Many of the papers to be presented also look at how narratives
have
changed over time. Testimonies of the war from the former
East Germany, for
example, have changed dramatically since
the fall of the Berlin Wall, a
process that has happened in
all of the countries of the former Soviet bloc,
albeit in
different ways. War stories change according to who is doing
the
telling, who is doing the listening, and why the story
is being told now.
Most people touched by war will eventually tell their stories, and the
Vietnam veteran is no exception. It was the stories that some started telling
on their return to the USA that played a vital part in the process that led to
the introduction of the new diagnosis of post-traumatic stress disorder (PTSD)
into DSM-III (American Psychiatric
Association, 1980; Scott,
1993). But how historically accurate were those stories? There
have been hints that at least some of these testimonies did not always reflect
what happened. There have been documented cases of exaggeration by some
Vietnam veterans, and even a few in which military service was fictitious
(Sparr & Pankratz, 1983; Burkett & Whitley, 1998).

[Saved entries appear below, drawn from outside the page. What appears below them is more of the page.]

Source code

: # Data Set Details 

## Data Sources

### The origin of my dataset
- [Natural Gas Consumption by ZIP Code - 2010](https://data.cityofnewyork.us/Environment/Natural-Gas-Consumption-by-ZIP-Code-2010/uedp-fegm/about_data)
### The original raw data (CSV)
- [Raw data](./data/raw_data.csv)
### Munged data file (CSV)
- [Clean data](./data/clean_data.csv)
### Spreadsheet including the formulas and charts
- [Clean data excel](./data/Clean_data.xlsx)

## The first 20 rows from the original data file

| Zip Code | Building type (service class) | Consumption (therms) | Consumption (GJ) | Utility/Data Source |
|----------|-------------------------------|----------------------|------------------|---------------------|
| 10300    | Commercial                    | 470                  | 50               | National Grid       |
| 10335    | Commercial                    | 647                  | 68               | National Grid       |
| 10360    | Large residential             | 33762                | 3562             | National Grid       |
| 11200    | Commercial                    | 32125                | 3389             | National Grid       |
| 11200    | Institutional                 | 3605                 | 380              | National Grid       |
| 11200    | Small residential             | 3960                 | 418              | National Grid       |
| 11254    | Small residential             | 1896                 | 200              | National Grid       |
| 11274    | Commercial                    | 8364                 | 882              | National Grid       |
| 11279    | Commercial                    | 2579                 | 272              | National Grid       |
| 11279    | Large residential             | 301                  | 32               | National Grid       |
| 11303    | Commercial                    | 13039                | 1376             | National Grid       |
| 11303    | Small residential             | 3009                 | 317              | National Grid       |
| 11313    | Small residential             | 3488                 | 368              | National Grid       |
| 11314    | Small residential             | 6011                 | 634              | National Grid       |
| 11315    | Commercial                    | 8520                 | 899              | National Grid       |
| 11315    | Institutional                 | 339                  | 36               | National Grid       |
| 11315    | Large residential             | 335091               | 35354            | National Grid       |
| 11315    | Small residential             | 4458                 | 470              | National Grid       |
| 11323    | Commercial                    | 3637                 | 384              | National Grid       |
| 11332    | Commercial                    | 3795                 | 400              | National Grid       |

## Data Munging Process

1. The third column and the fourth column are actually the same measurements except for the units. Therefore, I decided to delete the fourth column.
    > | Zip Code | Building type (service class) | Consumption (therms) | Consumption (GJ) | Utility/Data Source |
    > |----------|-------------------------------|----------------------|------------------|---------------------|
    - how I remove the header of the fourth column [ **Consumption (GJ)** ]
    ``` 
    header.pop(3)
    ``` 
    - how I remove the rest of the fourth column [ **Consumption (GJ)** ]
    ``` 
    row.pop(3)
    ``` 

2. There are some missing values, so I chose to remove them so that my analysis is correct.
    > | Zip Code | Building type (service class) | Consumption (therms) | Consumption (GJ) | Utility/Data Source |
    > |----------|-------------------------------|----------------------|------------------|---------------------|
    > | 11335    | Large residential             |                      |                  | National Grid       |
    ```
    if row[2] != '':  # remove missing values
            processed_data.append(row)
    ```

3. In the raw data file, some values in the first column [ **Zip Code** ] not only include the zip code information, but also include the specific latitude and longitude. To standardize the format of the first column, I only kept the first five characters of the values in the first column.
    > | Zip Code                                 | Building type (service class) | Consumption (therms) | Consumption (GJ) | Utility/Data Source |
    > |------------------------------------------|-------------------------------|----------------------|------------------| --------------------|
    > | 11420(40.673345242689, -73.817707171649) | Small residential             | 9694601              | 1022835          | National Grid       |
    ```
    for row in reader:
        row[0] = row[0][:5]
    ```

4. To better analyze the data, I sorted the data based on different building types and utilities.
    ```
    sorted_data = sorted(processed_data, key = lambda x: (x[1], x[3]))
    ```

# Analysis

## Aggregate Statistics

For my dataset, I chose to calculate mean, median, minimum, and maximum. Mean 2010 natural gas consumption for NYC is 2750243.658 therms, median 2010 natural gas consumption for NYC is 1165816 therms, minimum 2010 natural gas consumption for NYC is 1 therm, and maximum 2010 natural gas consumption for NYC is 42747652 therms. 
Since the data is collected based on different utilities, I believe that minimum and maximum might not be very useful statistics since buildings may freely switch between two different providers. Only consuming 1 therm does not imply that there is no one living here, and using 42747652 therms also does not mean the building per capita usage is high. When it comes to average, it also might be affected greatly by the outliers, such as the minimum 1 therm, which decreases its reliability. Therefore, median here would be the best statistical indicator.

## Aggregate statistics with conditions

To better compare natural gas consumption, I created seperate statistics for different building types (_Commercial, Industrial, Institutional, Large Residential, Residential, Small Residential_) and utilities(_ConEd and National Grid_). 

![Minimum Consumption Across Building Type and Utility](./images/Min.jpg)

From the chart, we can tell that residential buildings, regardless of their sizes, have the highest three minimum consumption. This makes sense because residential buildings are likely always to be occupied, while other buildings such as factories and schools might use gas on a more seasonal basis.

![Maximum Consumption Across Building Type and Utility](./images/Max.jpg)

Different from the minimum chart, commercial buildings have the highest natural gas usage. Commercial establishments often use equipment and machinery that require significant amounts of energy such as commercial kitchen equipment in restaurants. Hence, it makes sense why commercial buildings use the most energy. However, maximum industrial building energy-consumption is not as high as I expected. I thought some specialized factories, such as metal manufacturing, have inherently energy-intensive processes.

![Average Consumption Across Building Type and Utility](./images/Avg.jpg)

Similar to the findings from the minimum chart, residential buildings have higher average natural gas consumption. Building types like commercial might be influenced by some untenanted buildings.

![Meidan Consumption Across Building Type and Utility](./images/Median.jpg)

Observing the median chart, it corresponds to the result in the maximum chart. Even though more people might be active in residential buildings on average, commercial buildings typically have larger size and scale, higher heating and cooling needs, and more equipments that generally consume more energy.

This is not unique to America or Vietnam - 13% of referrals of combat
veterans to the UK Defence Psychiatric Services Centre likewise made
factitious claims of combat exposure or military service
(Baggaley, 1998). Both the
British and American experiences suggest that claims to have served in Special
Forces, with their mystique of being secret supermen, is a particular feature
of what Baggaley has labelled military Munchausen's.
Likewise, there was a hint that a more critical approach was needed when
dealing with Vietnam veteran testimonies, even in the National Vietnam
Veterans Readjustment Study (NVVRS; Kulka
et al, 1990). The report itself is the source of the
much-quoted figure for the prevalence of PTSD in Vietnam veterans, giving a
lifetime rate of 30% in male veterans. Yet this figure is twice the number of
those in combat roles in Vietnam. Only a handful of the 670 people who have
cited the primary report have drawn attention to this discrepancy
(Burkett & Whitley, 1998; Marlowe, 2000;
McNally, 2003;
Satel, 2003). Anthropologist
David Marlowe, reflecting on the results of the NVVRS, wrote that these
results are
startling... raising many questions about the question of
causality... leading us to wonder how much we are dealing with the sequelae of
post-combat belief, expectation, explanation and attribution rather than the
sequelae of combat itself (Marlowe,
2000).
On the other hand, Richard McNally, a Harvard psychologist whose critical
commentaries have challenged many sacred PTSD cows, checked the military
records of 30 Vietnam veterans taking part in his research. Evidence of combat
exposure was found for nearly all
(McNally, 2003). So on the
basis of earlier research, we can say that some Vietnam veterans do distort
their military records, but we have no idea if this is a significant problem
or not.
Psychologist Christopher Frueh has previously reported that there is a
systematic bias in the assessment of psychological outcomes in Vietnam combat
veterans due to the overreporting of symptoms of traumatic stress
(Frueh et al, 2000).
Now he and his colleagues have moved on to a different but related issue: how
accurate are self-reports of exposure, which in this context
means war service (Frueh et al,
2005, this issue)?
Frueh has taken advantage of the US Freedom of Information Act to obtain
the military records of 100 men attending a Veterans Affairs treatment
programme for combat-related PTSD. By definition, all claimed to have been
exposed to combat during their Vietnam service. In 41% there was documented
evidence of combat exposure; a further 20% had served in Vietnam, but it was
unclear whether they had seen combat - lacking, for example, the expected
award of the Combat Infantry Badge. That left 39% about whom there was
considerable doubt that they could ever have been in combat: 32% were in roles
that were highly unlikely to have led to combat exposure - we should remember
that in any modern army those who do the actual fighting are always the
minority; 3% were in the military, but never went to Vietnam; and 2% had never
been in the military at all. So if the personnel records were correct, and
giving the benefit of the doubt to a further 20%, that leaves 32% who had
exaggerated their Vietnam service and 5% who had invented it.
Some will be angry with Frueh and his colleagues for daring to question any
traumatic memories; others may feel anger at the spectacle of people
manipulating a system to obtain benefits to which they are not entitled.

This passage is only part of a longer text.